Mas a alegação não convenceu nem o próprio governo. Todas as estatais objeto do relatório foram notificadas pelo Dest a fazer um levantamento, até 1º de abril, sobre as áreas passíveis de terceirização. Após esse prazo, elas disporão de dois meses para verificar quais terceirizados estão contratados irregularmente. Depois desse período, terão mais quatro meses para apresentar ao Dest um plano com cronograma para substituição de terceirizados por concursados no prazo de cinco anos.

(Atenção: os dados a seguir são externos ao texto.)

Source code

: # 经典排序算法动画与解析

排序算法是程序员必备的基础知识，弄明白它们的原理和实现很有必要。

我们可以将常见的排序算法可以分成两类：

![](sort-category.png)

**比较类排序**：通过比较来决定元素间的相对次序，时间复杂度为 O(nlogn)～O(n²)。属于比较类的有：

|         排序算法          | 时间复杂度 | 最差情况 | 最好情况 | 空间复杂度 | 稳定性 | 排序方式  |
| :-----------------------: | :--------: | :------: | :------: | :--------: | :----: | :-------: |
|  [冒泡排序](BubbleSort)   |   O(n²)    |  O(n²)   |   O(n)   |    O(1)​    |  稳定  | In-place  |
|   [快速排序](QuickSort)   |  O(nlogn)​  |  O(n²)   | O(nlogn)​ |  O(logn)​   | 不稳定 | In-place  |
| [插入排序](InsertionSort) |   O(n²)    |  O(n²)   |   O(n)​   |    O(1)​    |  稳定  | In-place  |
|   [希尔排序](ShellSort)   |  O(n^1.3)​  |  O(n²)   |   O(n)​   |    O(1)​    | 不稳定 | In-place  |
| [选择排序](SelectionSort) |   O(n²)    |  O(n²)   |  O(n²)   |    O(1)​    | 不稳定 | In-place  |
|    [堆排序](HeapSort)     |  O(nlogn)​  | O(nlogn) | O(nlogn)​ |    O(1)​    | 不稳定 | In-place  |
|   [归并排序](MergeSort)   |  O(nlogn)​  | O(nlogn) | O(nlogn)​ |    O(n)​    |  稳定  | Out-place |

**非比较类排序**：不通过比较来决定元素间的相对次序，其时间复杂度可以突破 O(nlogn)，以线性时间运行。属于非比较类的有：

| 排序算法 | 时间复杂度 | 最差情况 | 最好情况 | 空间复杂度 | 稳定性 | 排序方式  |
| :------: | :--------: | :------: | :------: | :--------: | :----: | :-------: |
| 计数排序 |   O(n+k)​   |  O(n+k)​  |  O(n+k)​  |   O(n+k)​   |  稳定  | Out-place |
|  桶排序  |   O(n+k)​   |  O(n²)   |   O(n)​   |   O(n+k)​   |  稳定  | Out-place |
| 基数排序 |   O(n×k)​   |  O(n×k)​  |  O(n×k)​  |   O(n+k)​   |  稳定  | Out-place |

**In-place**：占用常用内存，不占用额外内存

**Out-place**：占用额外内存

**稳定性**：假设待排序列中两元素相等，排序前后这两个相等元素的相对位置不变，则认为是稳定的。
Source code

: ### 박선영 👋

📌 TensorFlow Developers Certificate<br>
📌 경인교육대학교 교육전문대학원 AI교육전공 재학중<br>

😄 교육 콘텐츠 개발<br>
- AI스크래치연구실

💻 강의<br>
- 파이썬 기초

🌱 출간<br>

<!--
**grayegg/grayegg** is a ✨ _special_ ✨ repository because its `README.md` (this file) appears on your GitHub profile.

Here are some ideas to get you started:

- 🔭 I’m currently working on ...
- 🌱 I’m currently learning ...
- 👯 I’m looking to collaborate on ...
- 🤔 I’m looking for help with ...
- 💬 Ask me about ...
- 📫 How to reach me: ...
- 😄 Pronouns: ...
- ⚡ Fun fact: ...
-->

Ao G1, a Petrobras informou que conta, em seus quadros, com 291 mil terceirizados e 80 mil concursados. Entre os terceirizados, são aproximadamente 143 mil prestadores de serviços nas atividades de manutenção e apoio, 135 mil em obras de montagem e ampliação, 6 mil em paradas industriais e pouco mais de 7 mil no exterior.
Eis aí o retrato do descalabro em que vivemos, com a terceirização do serviço público no nosso país e a burla que isso representa ao artigo 37 da Constituição, que estabelece o concurso público como principal de forma de preenchimento dos cargos e empregos da Administração Pública. É preciso combater a investida que o governo faz contra os concursos, com a desculpa dos cortes no orçamento, enquanto gasta muito mais com a terceirização.
A despeito desse quadro estarrecedor, é importante que se diga: nada disso deve desanimar quem escolheu o concurso público como opção para a construção da carreira profissional. Os concursos, inclusive os federais, vão continuar ocorrendo. Prova disso são as seleções já confirmadas para os próximos meses, que oferecerão mais de 9 mil vagas. É o caso da Marinha, da Petrobras, do BNDES, dos Correios, do Instituto Rio Branco, do Banco do Brasil, da Infraero e da Transpetro (subsidiária da Petrobras). Sem contar o concurso do Senado Federal, que deve preencher 180 vagas para os cargos de advogado, analista, consultor e técnico, com salário inicial entre R$ 8,7 mil e R$ 16,6 mil. O Gran Cursos, atento a essa demanda, abriu diversas turmas voltadas para essas seleções.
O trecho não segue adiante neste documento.